9-10 oz natural tan leather.
Dyed Oxblood Red
Cuir Bouilli’d and distressed with alcohol
Crepe sole
I’ll ship them UPS, unless you live in Calontir** and want to meet me at an event for handoff.



(You might be interested to know that those boots of pain of Gustav's finally sold for $256 - heaven alone knows why!)



* Cuir Boulli is an ancient technique in which heated leather is saturated with wax so that it absorbs the wax. The wax displaces the air and natural oils in the leather and replaces them. The resulting material is stiff as a board and very resistant to slashes and punctures from swords, spears, knives and arrows.
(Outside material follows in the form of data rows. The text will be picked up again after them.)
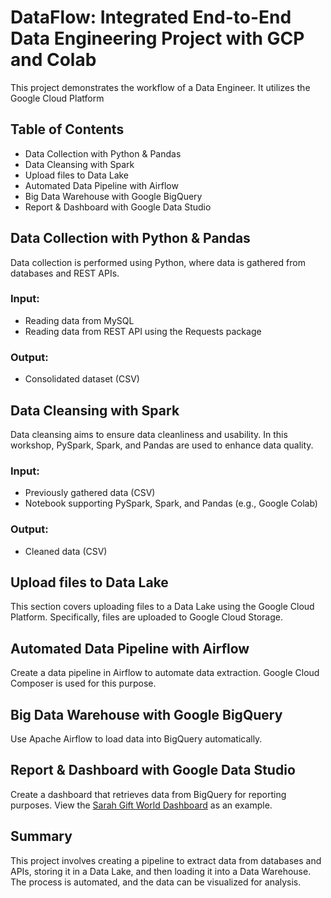 # DataFlow: Integrated End-to-End Data Engineering Project with GCP and Colab

This project demonstrates the workflow of a Data Engineer. It utilizes the Google Cloud Platform

## Table of Contents
* Data Collection with Python & Pandas
* Data Cleansing with Spark
* Upload files to Data Lake
* Automated Data Pipeline with Airflow
* Big Data Warehouse with Google BigQuery
* Report & Dashboard with Google Data Studio

## Data Collection with Python & Pandas
Data collection is performed using Python, where data is gathered from databases and REST APIs.

### Input:
- Reading data from MySQL
- Reading data from REST API using the Requests package

### Output:
- Consolidated dataset (CSV)

## Data Cleansing with Spark
Data cleansing aims to ensure data cleanliness and usability. In this workshop, PySpark, Spark, and Pandas are used to enhance data quality.

### Input:
- Previously gathered data (CSV)
- Notebook supporting PySpark, Spark, and Pandas (e.g., Google Colab)

### Output:
- Cleaned data (CSV)

## Upload files to Data Lake
This section covers uploading files to a Data Lake using the Google Cloud Platform. Specifically, files are uploaded to Google Cloud Storage.

## Automated Data Pipeline with Airflow
Create a data pipeline in Airflow to automate data extraction. Google Cloud Composer is used for this purpose.

## Big Data Warehouse with Google BigQuery
Use Apache Airflow to load data into BigQuery automatically.

## Report & Dashboard with Google Data Studio
Create a dashboard that retrieves data from BigQuery for reporting purposes. View the [Sarah Gift World Dashboard](https://datastudio.google.com/embed/u/0/reporting/6805ef50-0d56-4531-9cc3-7ec34a8843ea/page/O2KNC) as an example.

## Summary
This project involves creating a pipeline to extract data from databases and APIs, storing it in a Data Lake, and then loading it into a Data Warehouse. The process is automated, and the data can be visualized for analysis.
The rank and file Roman legionaries wore cuir boulli armor and the process was used in Dark Ages and High Chivalric cultures until rolling mills made production of sheet steel for armor plate feasible and affordable.

** The Kingdom of Calontir is one of the Society’s kingdoms in North America. It takes in the states of Iowa, Kansas, Missouri, and Nebraska; and NW Arkansas.
 
"it'll be like the caress of little leather angels rubbing their wings over me" -
:guffaw::rommie::lol: :guffaw:

"cursed boots of pain" - :rommie::guffaw::guffaw::lol:


At least the horrible useless things are good for a laugh (several laughs, in my case - both those quotes just CRACK me up!) if not for wearing on your feet.
 
Oh, I don't think so. We're still talking about painful shoes. Really, really, really, really painful shoes.

We're even still talking about "fashion fix 'em ups," assuming "Get rid of the horrible things! Quickly!" counts as a fix-'em-up. ;)

I confess, Castellan, that in all likelihood, none of the horrible shoes mentioned in this thread would have been helped by your shoes-in-the-freezer trick, though.